* PROBLEM REQUIREMENTS *
Copy out every line of the listing in which "Письма" appears.
========================================================================
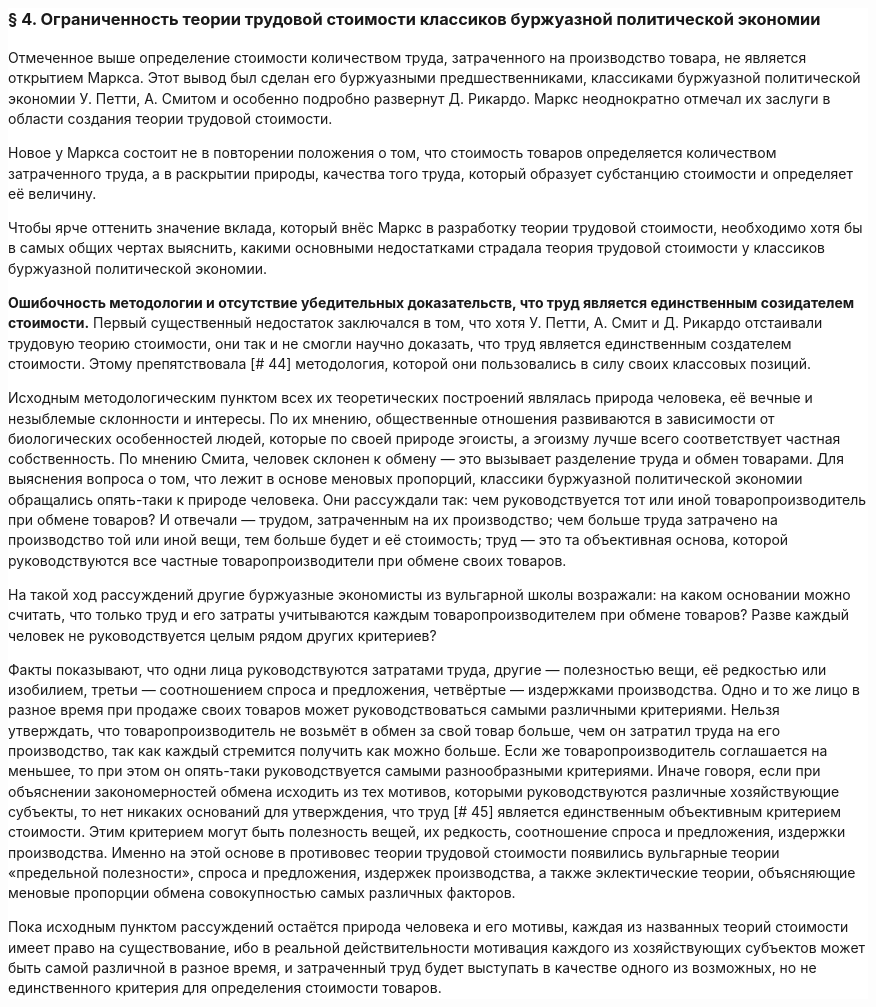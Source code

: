 ### § 4. Ограниченность теории трудовой стоимости классиков буржуазной политической экономии

Отмеченное выше определение стоимости количеством труда, затраченного на производство товара, не является открытием Маркса. Этот вывод был сделан его буржуазными предшественниками, классиками буржуазной политической экономии У. Петти, А. Смитом и особенно подробно развернут Д. Рикардо. Маркс неоднократно отмечал их заслуги в области создания теории трудовой стоимости.

Новое у Маркса состоит не в повторении положения о том, что стоимость товаров определяется количеством затраченного труда, а в раскрытии природы, качества того труда, который образует субстанцию стоимости и определяет её величину.

Чтобы ярче оттенить значение вклада, который внёс Маркс в разработку теории трудовой стоимости, необходимо хотя бы в самых общих чертах выяснить, какими основными недостатками страдала теория трудовой стоимости у классиков буржуазной политической экономии.

**Ошибочность методологии и отсутствие убедительных доказательств, что труд является единственным созидателем стоимости.** Первый существенный недостаток заключался в том, что хотя У. Петти, А. Смит и Д. Рикардо отстаивали трудовую теорию стоимости, они так и не смогли научно доказать, что труд является единственным создателем стоимости. Этому препятствовала [# 44] методология, которой они пользовались в силу своих классовых позиций.

Исходным методологическим пунктом всех их теоретических построений являлась природа человека, её вечные и незыблемые склонности и интересы. По их мнению, общественные отношения развиваются в зависимости от биологических особенностей людей, которые по своей природе эгоисты, а эгоизму лучше всего соответствует частная собственность. По мнению Смита, человек склонен к обмену — это вызывает разделение труда и обмен товарами. Для выяснения вопроса о том, что лежит в основе меновых пропорций, классики буржуазной политической экономии обращались опять-таки к природе человека. Они рассуждали так: чем руководствуется тот или иной товаропроизводитель при обмене товаров? И отвечали — трудом, затраченным на их производство; чем больше труда затрачено на производство той или иной вещи, тем больше будет и её стоимость; труд — это та объективная основа, которой руководствуются все частные товаропроизводители при обмене своих товаров.

На такой ход рассуждений другие буржуазные экономисты из вульгарной школы возражали: на каком основании можно считать, что только труд и его затраты учитываются каждым товаропроизводителем при обмене товаров? Разве каждый человек не руководствуется целым рядом других критериев?

Факты показывают, что одни лица руководствуются затратами труда, другие — полезностью вещи, её редкостью или изобилием, третьи — соотношением спроса и предложения, четвёртые — издержками производства. Одно и то же лицо в разное время при продаже своих товаров может руководствоваться самыми различными критериями. Нельзя утверждать, что товаропроизводитель не возьмёт в обмен за свой товар больше, чем он затратил труда на его производство, так как каждый стремится получить как можно больше. Если же товаропроизводитель соглашается на меньшее, то при этом он опять-таки руководствуется самыми разнообразными критериями. Иначе говоря, если при объяснении закономерностей обмена исходить из тех мотивов, которыми руководствуются различные хозяйствующие субъекты, то нет никаких оснований для утверждения, что труд [# 45] является единственным объективным критерием стоимости. Этим критерием могут быть полезность вещей, их редкость, соотношение спроса и предложения, издержки производства. Именно на этой основе в противовес теории трудовой стоимости появились вульгарные теории «предельной полезности», спроса и предложения, издержек производства, а также эклектические теории, объясняющие меновые пропорции обмена совокупностью самых различных факторов.

Пока исходным пунктом рассуждений остаётся природа человека и его мотивы, каждая из названных теорий стоимости имеет право на существование, ибо в реальной действительности мотивация каждого из хозяйствующих субъектов может быть самой различной в разное время, и затраченный труд будет выступать в качестве одного из возможных, но не единственного критерия для определения стоимости товаров.


[^1]:	К. Маркс и Ф. Энгельс. Соч., т. 23, стр. 6.
[^2]:	Там же, стр. 10.
[^3]:	К. Маркс и Ф. Энгельс. Соч., т. 23, стр. 5.
[^4]:	К. Маркс, Ф. Энгельс. Письма о «Капитале». Огиз, М., 1948. стр. 113–114.
[^5]:	Там же, стр. 113.
[^6]:	К. Маркс и Ф. Энгельс. Соч., т. 23, стр. 6.
[^7]:	К. Маркс, Ф. Энгельс. Письма о «Капитале», стр. 115.
[^8]:	К. Маркс и Ф. Энгельс. Соч., т. 23, стр. 12.
[^9]:	К. Маркс и Ф. Энгельс. Соч., т. 23, стр. 6.
[^10]:	К. Маркс и Ф. Энгельс. Соч., т. 23, стр. 5.
[^11]:	См. К. Маркс и Ф. Энгельс. Соч., т. 19, стр. 369–399.
[^12]:	См. К. Маркс. Теории прибавочной стоимости, чч. II, III. Госполитиздат, М., 1957.
[^13]:	См. К. Маркс, Ф. Энгельс. Письма о «Капитале», стр. 159-161.
[^14]:	В. И. Ленин. Соч., т. 12, стр. 84.
[^15]:	См. В. И. Ленин. Соч., т. 3.
[^16]:	См. К. Маркс и Ф. Энгельс. Соч., т. 25, ч. II. стр. 463–483.
[^17]:	См. К. Маркс и Ф. Энгельс. Соч., т. 13, стр. 489–499.
[^18]:	К. Маркс и Ф. Энгельс. Соч., т. 23. стр. 6.
[^19]:	В. И. Ленин. Соч., т. 38, стр. 359.
[^20]:	К. Маркс и Ф. Энгельс. Соч., т. 23, стр. 6.
[^21]:	К. Маркс и Ф. Энгельс. Соч., т. 13, стр. 498.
========================================================================
* WRITTEN SOLUTION *
[^4]:	К. Маркс, Ф. Энгельс. Письма о «Капитале». Огиз, М., 1948. стр. 113–114.
[^7]:	К. Маркс, Ф. Энгельс. Письма о «Капитале», стр. 115.
[^13]:	См. К. Маркс, Ф. Энгельс. Письма о «Капитале», стр. 159-161.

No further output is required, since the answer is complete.